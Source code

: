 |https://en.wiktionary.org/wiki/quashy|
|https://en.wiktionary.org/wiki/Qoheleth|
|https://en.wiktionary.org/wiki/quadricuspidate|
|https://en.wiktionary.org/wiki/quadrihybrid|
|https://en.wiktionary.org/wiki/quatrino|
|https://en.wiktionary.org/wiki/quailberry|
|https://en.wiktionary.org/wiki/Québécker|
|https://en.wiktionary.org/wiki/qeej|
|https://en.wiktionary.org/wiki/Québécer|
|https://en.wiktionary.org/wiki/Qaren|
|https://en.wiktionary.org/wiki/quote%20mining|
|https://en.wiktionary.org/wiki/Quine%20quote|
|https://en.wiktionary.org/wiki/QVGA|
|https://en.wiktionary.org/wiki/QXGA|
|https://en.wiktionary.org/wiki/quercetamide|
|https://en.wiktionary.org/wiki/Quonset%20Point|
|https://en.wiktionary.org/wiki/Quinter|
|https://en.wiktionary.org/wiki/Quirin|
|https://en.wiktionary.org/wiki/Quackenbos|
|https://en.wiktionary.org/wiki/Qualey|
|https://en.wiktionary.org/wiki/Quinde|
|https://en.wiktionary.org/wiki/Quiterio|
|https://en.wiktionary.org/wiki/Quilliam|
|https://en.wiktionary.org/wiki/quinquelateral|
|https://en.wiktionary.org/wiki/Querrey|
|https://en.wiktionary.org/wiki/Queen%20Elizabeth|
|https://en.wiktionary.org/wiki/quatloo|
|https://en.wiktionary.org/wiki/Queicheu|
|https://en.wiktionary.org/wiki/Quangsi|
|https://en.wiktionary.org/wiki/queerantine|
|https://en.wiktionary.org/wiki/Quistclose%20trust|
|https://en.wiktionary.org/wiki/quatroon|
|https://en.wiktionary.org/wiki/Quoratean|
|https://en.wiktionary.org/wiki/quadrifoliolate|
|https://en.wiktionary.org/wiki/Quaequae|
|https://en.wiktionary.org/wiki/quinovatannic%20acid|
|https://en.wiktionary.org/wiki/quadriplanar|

++++++++

**TASK GOAL:** Going line by line, copy the data above exactly.

**PROBLEM SOLUTION:**
Source code

: |https://en.wiktionary.org/wiki/quashy|
|https://en.wiktionary.org/wiki/Qoheleth|
|https://en.wiktionary.org/wiki/quadricuspidate|
|https://en.wiktionary.org/wiki/quadrihybrid|
|https://en.wiktionary.org/wiki/quatrino|
|https://en.wiktionary.org/wiki/quailberry|
|https://en.wiktionary.org/wiki/Québécker|
|https://en.wiktionary.org/wiki/qeej|
|https://en.wiktionary.org/wiki/Québécer|
|https://en.wiktionary.org/wiki/Qaren|
|https://en.wiktionary.org/wiki/quote%20mining|
|https://en.wiktionary.org/wiki/Quine%20quote|
|https://en.wiktionary.org/wiki/QVGA|
|https://en.wiktionary.org/wiki/QXGA|
|https://en.wiktionary.org/wiki/quercetamide|
|https://en.wiktionary.org/wiki/Quonset%20Point|
|https://en.wiktionary.org/wiki/Quinter|
|https://en.wiktionary.org/wiki/Quirin|
|https://en.wiktionary.org/wiki/Quackenbos|
|https://en.wiktionary.org/wiki/Qualey|
|https://en.wiktionary.org/wiki/Quinde|
|https://en.wiktionary.org/wiki/Quiterio|
|https://en.wiktionary.org/wiki/Quilliam|
|https://en.wiktionary.org/wiki/quinquelateral|
|https://en.wiktionary.org/wiki/Querrey|
|https://en.wiktionary.org/wiki/Queen%20Elizabeth|
|https://en.wiktionary.org/wiki/quatloo|
|https://en.wiktionary.org/wiki/Queicheu|
|https://en.wiktionary.org/wiki/Quangsi|
|https://en.wiktionary.org/wiki/queerantine|
|https://en.wiktionary.org/wiki/Quistclose%20trust|
|https://en.wiktionary.org/wiki/quatroon|
|https://en.wiktionary.org/wiki/Quoratean|
|https://en.wiktionary.org/wiki/quadrifoliolate|
|https://en.wiktionary.org/wiki/Quaequae|
|https://en.wiktionary.org/wiki/quinovatannic%20acid|
|https://en.wiktionary.org/wiki/quadriplanar|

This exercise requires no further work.